_What is being asked_:
Please retype the line that contains "group or change the member's role.**" and all lines that follow it to the end of the entries below, exactly as they stand, with nothing added.

_Dataset_:
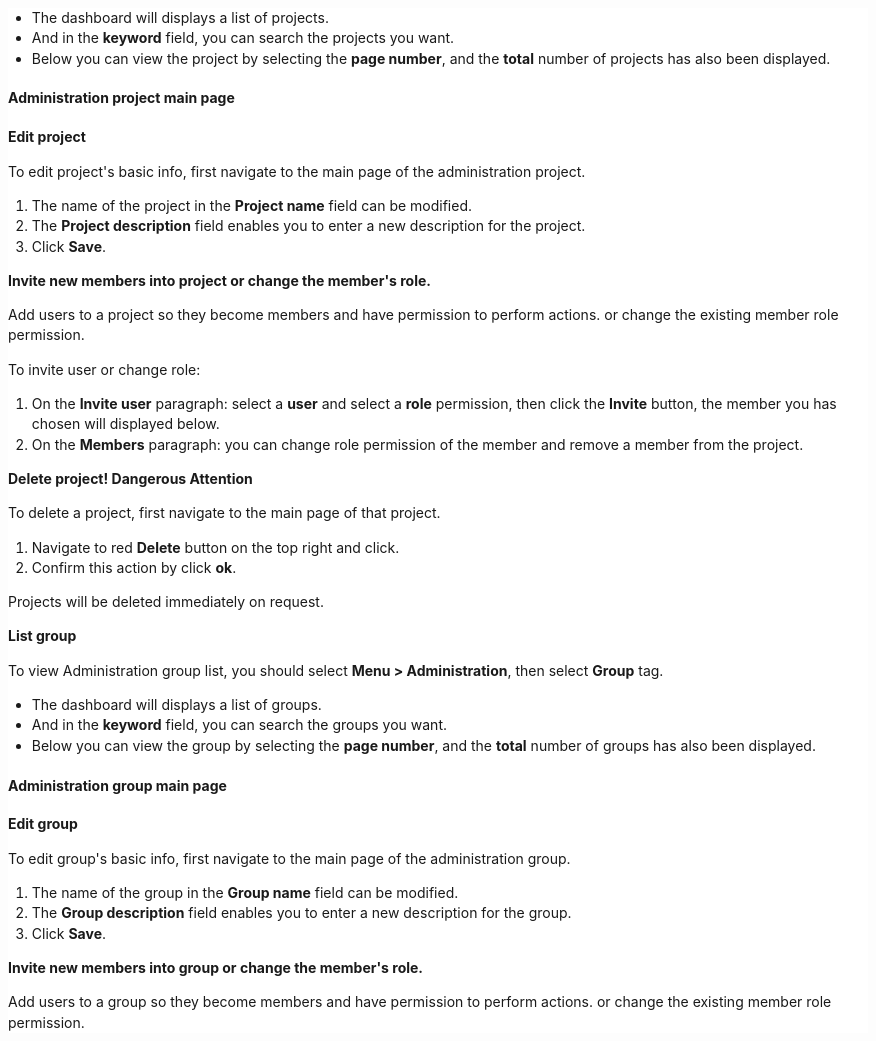 * The dashboard will displays a list of  projects.
* And in the **keyword** field, you can search the projects you want.
* Below you can view the project by selecting the **page number**, and the **total** number of projects has also been displayed.

#### Administration project main page

**Edit project**

To edit project's basic info, first navigate to the main page of the administration project.

1. The name of the project in the **Project name** field can be modified.
2. The **Project description** field enables you to enter a new description for the project.
3. Click **Save**.

**Invite new members into project or change the member's role.**

Add users to a project so they become members and have permission to perform actions. or change the existing member role permission.

To invite user or change role:

1. On the **Invite user** paragraph: select a **user** and select a **role** permission, then click the **Invite** button, the member you has chosen will displayed below.
2. On the **Members** paragraph: you can change role permission of the member and remove a member from the project.

**Delete project!  Dangerous Attention**

To delete a project, first navigate to the main page of that project.

1. Navigate to red **Delete** button on the top right and click.
2. Confirm this action by click **ok**.

Projects will be deleted immediately on request.

**List group**

To view Administration group list, you should select **Menu > Administration**, then select **Group** tag.

* The dashboard will displays a list of  groups.
* And in the **keyword** field, you can search the groups you want.
* Below you can view the group by selecting the **page number**, and the **total** number of groups has also been displayed.

#### Administration group main page

**Edit group**

To edit group's basic info, first navigate to the main page of the administration group.

1. The name of the group in the **Group name** field can be modified.
2. The **Group description** field enables you to enter a new description for the group.
3. Click **Save**.

**Invite new members into group or change the member's role.**

Add users to a group so they become members and have permission to perform actions. or change the existing member role permission.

_Reply_:
**Invite new members into group or change the member's role.**

Add users to a group so they become members and have permission to perform actions. or change the existing member role permission.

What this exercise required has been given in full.